Their blood flowed into the small village stream and down the mountain. The victims were randomly selected male villagers, from small children to old men. They were murdered in retaliation for two German soldiers who had been killed by Greek partisans in the mountains around Milies. 73 years later, an old man who had survived the massacre as a child stood next to the mayor of the village and looked at us, the first official group from Germany, in amazement and confusion. That was extremely moving.
Death and life - power and powerlessness, and, may I add: Shame. Why shame? Because this massacre, like many others, not only in Greece, had no legal consequences after the war. Because for each of the German soldiers killed by the partisans, the shooting of ten hostages from nearby villages was considered appropriate retribution and was therefore justified. At least that is how the courts of the Federal Republic of Germany ruled.
Not least against this background and in view of the exhibition with the images of worldwide shooting training on dummy humans, one wonders whether and what consequences exercises that lower the inner threshold for killing a person have for soldiers. And, one step further, what the consequences are for the actual emergency when combat becomes the norm and war becomes everyday life and the enemy is transformed from a person into a target, a thing to be destroyed. Whether with gunfire, mines, drones or bombs.
Is there any official, accompanying research? Perhaps - but I don't know.

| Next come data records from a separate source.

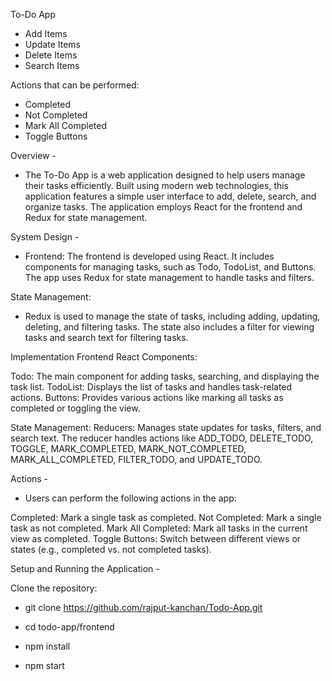 To-Do App

- Add Items
- Update Items
- Delete Items
- Search Items

Actions that can be performed:

- Completed
- Not Completed
- Mark All Completed
- Toggle Buttons

Overview -

- The To-Do App is a web application designed to help users manage their tasks efficiently. Built using modern web technologies, this application features a simple user interface to add, delete, search, and organize tasks. The application employs React for the frontend and Redux for state management.

System Design -

- Frontend: The frontend is developed using React. It includes components for managing tasks, such as Todo, TodoList, and Buttons. The app uses Redux for state management to handle tasks and filters.

State Management:

- Redux is used to manage the state of tasks, including adding, updating, deleting, and filtering tasks. The state also includes a filter for viewing tasks and search text for filtering tasks.

Implementation
Frontend
React Components:

Todo: The main component for adding tasks, searching, and displaying the task list.
TodoList: Displays the list of tasks and handles task-related actions.
Buttons: Provides various actions like marking all tasks as completed or toggling the view.

State Management:
Reducers: Manages state updates for tasks, filters, and search text. The reducer handles actions like ADD_TODO, DELETE_TODO, TOGGLE, MARK_COMPLETED, MARK_NOT_COMPLETED, MARK_ALL_COMPLETED, FILTER_TODO, and UPDATE_TODO.

Actions -

- Users can perform the following actions in the app:

Completed: Mark a single task as completed.
Not Completed: Mark a single task as not completed.
Mark All Completed: Mark all tasks in the current view as completed.
Toggle Buttons: Switch between different views or states (e.g., completed vs. not completed tasks).

Setup and Running the Application -

Clone the repository:

- git clone https://github.com/rajput-kanchan/Todo-App.git

- cd todo-app/frontend
- npm install
- npm start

Herlinde Koelbl, who studied these "targets" in detail, writes in her text accompanying the exhibition that she asked the soldiers corresponding questions about doubts and fears, about killing and responsibility. This can be read in her very worthwhile book with the same title.
In any case, the exhibition Death and Life - Power and Powerlessness touches on fundamental issues that arise simply by looking at it. Including whether there can be a "just war" at all, or a "just peace", which would require a binding definition of what peace means. A worldly treaty - then there may be an unjust peace because it is enforced, but is that really peace? As we know, peace is more than just the absence of war. Could peace be a utopia? Unattainable? "Peace I leave with you, my peace I give to you; not as the world gives, do I give it to you. Let not your heart be troubled, neither let it be afraid."
This peace that Jesus promises in the Gospel of John is not a utopia, but the peace that the angels over Bethlehem proclaim to the shepherds. The peace of Christ is the core of Christian faith and is inseparably linked to Christ. It is proclaimed and prayed for with every blessing, in every mass, every divine liturgy, in every church service, even as an experience of peace, as Eugen Biser says, and is prayed for in the so-called pulpit blessing as the last vow after the sermon in Protestant churches: "The peace of God, which is higher than all reason, keep your hearts and minds - all of ours - in Christ Jesus."
I apologise, ladies and gentlemen, for this slight variation on the letter to the Philippians. But these are neither pastor's words nor words spoken from the pulpit, but introductory words to the exhibition, which in its own way can also make an experience of peace possible.